■ PROVIDED DATA
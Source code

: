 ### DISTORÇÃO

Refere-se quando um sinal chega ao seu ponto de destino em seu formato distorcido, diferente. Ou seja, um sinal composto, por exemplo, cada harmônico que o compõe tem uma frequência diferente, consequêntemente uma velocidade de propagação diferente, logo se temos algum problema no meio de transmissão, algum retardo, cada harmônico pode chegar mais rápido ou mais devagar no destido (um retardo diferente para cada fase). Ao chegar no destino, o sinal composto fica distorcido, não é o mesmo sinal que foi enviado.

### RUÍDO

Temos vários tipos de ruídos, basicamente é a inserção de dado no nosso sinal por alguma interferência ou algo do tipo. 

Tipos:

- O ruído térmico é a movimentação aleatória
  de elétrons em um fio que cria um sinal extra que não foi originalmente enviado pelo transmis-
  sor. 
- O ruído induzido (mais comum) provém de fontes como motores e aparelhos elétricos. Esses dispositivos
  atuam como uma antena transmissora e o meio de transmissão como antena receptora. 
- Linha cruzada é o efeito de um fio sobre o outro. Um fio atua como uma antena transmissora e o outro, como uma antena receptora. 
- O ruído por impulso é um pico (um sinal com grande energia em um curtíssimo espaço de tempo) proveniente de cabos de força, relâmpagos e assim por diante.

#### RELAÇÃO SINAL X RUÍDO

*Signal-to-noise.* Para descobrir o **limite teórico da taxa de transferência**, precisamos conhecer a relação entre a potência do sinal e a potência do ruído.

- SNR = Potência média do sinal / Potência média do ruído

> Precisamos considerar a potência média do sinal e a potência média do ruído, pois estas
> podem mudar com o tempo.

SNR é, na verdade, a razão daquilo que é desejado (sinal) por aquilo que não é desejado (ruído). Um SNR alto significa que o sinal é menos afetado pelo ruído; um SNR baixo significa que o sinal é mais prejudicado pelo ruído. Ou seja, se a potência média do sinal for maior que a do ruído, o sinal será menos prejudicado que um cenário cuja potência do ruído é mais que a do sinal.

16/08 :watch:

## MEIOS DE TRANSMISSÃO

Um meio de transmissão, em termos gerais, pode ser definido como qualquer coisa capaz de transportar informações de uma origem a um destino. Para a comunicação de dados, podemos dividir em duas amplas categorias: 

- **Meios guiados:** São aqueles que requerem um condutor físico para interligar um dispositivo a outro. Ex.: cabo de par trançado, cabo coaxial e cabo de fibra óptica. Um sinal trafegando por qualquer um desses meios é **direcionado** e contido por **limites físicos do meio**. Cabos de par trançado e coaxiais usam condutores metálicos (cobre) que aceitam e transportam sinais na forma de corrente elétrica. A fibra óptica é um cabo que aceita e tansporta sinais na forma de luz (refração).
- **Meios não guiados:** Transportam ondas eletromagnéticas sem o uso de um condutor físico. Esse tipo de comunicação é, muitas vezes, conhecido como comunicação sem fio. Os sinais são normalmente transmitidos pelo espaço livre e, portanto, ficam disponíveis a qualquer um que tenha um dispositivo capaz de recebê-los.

■ WORK REQUIRED
After locating the line holding "de elétrons em" above, output exactly that line and every line after it through the line holding "- Linha cruzada". Include nothing else.

■ EXERCISE ANSWER
  de elétrons em um fio que cria um sinal extra que não foi originalmente enviado pelo transmis-
  sor. 
- O ruído induzido (mais comum) provém de fontes como motores e aparelhos elétricos. Esses dispositivos
  atuam como uma antena transmissora e o meio de transmissão como antena receptora. 
- Linha cruzada é o efeito de um fio sobre o outro. Um fio atua como uma antena transmissora e o outro, como uma antena receptora. 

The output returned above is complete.